* [Problem to solve]: The answer should contain only the lines running from the line with "- 字符串参与加法运算：和其他类型的数据做拼接，结果是字符串类型的。" to the end of the material, reproduced verbatim.

* [Dataset content]:
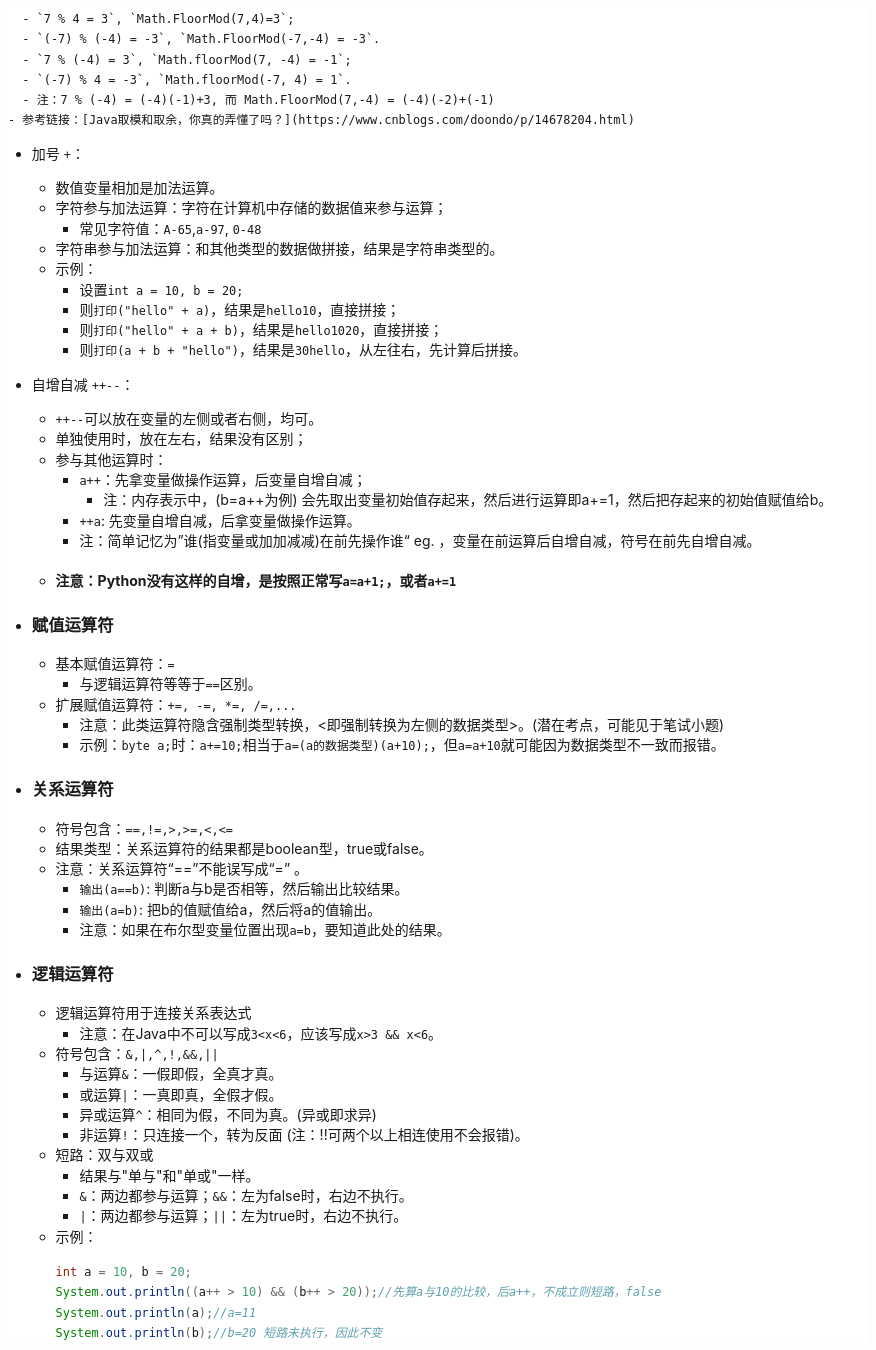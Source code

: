       - `7 % 4 = 3`, `Math.FloorMod(7,4)=3`;
      - `(-7) % (-4) = -3`, `Math.FloorMod(-7,-4) = -3`.
      - `7 % (-4) = 3`, `Math.floorMod(7, -4) = -1`;
      - `(-7) % 4 = -3`, `Math.floorMod(-7, 4) = 1`.
      - 注：7 % (-4) = (-4)(-1)+3, 而 Math.FloorMod(7,-4) = (-4)(-2)+(-1)
    - 参考链接：[Java取模和取余，你真的弄懂了吗？](https://www.cnblogs.com/doondo/p/14678204.html)
  - 加号 `+`：
    - 数值变量相加是加法运算。
    - 字符参与加法运算：字符在计算机中存储的数据值来参与运算；
      - 常见字符值：`A-65`,`a-97`, `0-48`
    - 字符串参与加法运算：和其他类型的数据做拼接，结果是字符串类型的。
    - 示例：
      - 设置`int a = 10, b = 20;`
      - 则`打印("hello" + a)`，结果是`hello10`，直接拼接；
      - 则`打印("hello" + a + b)`，结果是`hello1020`，直接拼接；
      - 则`打印(a + b + "hello")`，结果是`30hello`，从左往右，先计算后拼接。
  - 自增自减 `++--`：
    - `++--`可以放在变量的左侧或者右侧，均可。
    - 单独使用时，放在左右，结果没有区别；
    - 参与其他运算时：
      - `a++`：先拿变量做操作运算，后变量自增自减；
        - 注：内存表示中，(b=a++为例) 会先取出变量初始值存起来，然后进行运算即a+=1，然后把存起来的初始值赋值给b。
      - `++a`: 先变量自增自减，后拿变量做操作运算。
      - 注：简单记忆为”谁(指变量或加加减减)在前先操作谁“ eg. ，变量在前运算后自增自减，符号在前先自增自减。
    - #### 注意：Python没有这样的自增，是按照正常写`a=a+1;`，或者`a+=1`

- ### 赋值运算符
  - 基本赋值运算符：`=`
    - 与逻辑运算符等等于`==`区别。
  - 扩展赋值运算符：`+=, -=, *=, /=,...`
    - 注意：此类运算符隐含强制类型转换，<即强制转换为左侧的数据类型>。(潜在考点，可能见于笔试小题)
    - 示例：`byte a;`时：`a+=10;`相当于`a=(a的数据类型)(a+10);`，但`a=a+10`就可能因为数据类型不一致而报错。

- ### 关系运算符
  - 符号包含：`==,!=,>,>=,<,<=`
  - 结果类型：关系运算符的结果都是boolean型，true或false。
  - 注意：关系运算符“==”不能误写成“=” 。
    - `输出(a==b)`: 判断a与b是否相等，然后输出比较结果。
    - `输出(a=b)`: 把b的值赋值给a，然后将a的值输出。
    - 注意：如果在布尔型变量位置出现`a=b`，要知道此处的结果。

- ### 逻辑运算符
  - 逻辑运算符用于连接关系表达式
    - 注意：在Java中不可以写成`3<x<6`，应该写成`x>3 && x<6`。
  - 符号包含：`&,|,^,!,&&,||`
    - 与运算`&`：一假即假，全真才真。
    - 或运算`|`：一真即真，全假才假。
    - 异或运算`^`：相同为假，不同为真。(异或即求异)
    - 非运算`!`：只连接一个，转为反面 (注：!!可两个以上相连使用不会报错)。
  - 短路：双与双或 
    - 结果与"单与"和"单或"一样。
    - `&`：两边都参与运算；`&&`：左为false时，右边不执行。
    - `|`：两边都参与运算；`||`：左为true时，右边不执行。
  - 示例：
	  ```java
	  int a = 10, b = 20;
	  System.out.println((a++ > 10) && (b++ > 20));//先算a与10的比较，后a++，不成立则短路，false
	  System.out.println(a);//a=11
	  System.out.println(b);//b=20 短路未执行，因此不变
	  ```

* [Solution to this task]:
    - 字符串参与加法运算：和其他类型的数据做拼接，结果是字符串类型的。
    - 示例：
      - 设置`int a = 10, b = 20;`
      - 则`打印("hello" + a)`，结果是`hello10`，直接拼接；
      - 则`打印("hello" + a + b)`，结果是`hello1020`，直接拼接；
      - 则`打印(a + b + "hello")`，结果是`30hello`，从左往右，先计算后拼接。
  - 自增自减 `++--`：
    - `++--`可以放在变量的左侧或者右侧，均可。
    - 单独使用时，放在左右，结果没有区别；
    - 参与其他运算时：
      - `a++`：先拿变量做操作运算，后变量自增自减；
        - 注：内存表示中，(b=a++为例) 会先取出变量初始值存起来，然后进行运算即a+=1，然后把存起来的初始值赋值给b。
      - `++a`: 先变量自增自减，后拿变量做操作运算。
      - 注：简单记忆为”谁(指变量或加加减减)在前先操作谁“ eg. ，变量在前运算后自增自减，符号在前先自增自减。
    - #### 注意：Python没有这样的自增，是按照正常写`a=a+1;`，或者`a+=1`

- ### 赋值运算符
  - 基本赋值运算符：`=`
    - 与逻辑运算符等等于`==`区别。
  - 扩展赋值运算符：`+=, -=, *=, /=,...`
    - 注意：此类运算符隐含强制类型转换，<即强制转换为左侧的数据类型>。(潜在考点，可能见于笔试小题)
    - 示例：`byte a;`时：`a+=10;`相当于`a=(a的数据类型)(a+10);`，但`a=a+10`就可能因为数据类型不一致而报错。

- ### 关系运算符
  - 符号包含：`==,!=,>,>=,<,<=`
  - 结果类型：关系运算符的结果都是boolean型，true或false。
  - 注意：关系运算符“==”不能误写成“=” 。
    - `输出(a==b)`: 判断a与b是否相等，然后输出比较结果。
    - `输出(a=b)`: 把b的值赋值给a，然后将a的值输出。
    - 注意：如果在布尔型变量位置出现`a=b`，要知道此处的结果。

- ### 逻辑运算符
  - 逻辑运算符用于连接关系表达式
    - 注意：在Java中不可以写成`3<x<6`，应该写成`x>3 && x<6`。
  - 符号包含：`&,|,^,!,&&,||`
    - 与运算`&`：一假即假，全真才真。
    - 或运算`|`：一真即真，全假才假。
    - 异或运算`^`：相同为假，不同为真。(异或即求异)
    - 非运算`!`：只连接一个，转为反面 (注：!!可两个以上相连使用不会报错)。
  - 短路：双与双或 
    - 结果与"单与"和"单或"一样。
    - `&`：两边都参与运算；`&&`：左为false时，右边不执行。
    - `|`：两边都参与运算；`||`：左为true时，右边不执行。
  - 示例：
	  ```java
	  int a = 10, b = 20;
	  System.out.println((a++ > 10) && (b++ > 20));//先算a与10的比较，后a++，不成立则短路，false
	  System.out.println(a);//a=11
	  System.out.println(b);//b=20 短路未执行，因此不变
	  ```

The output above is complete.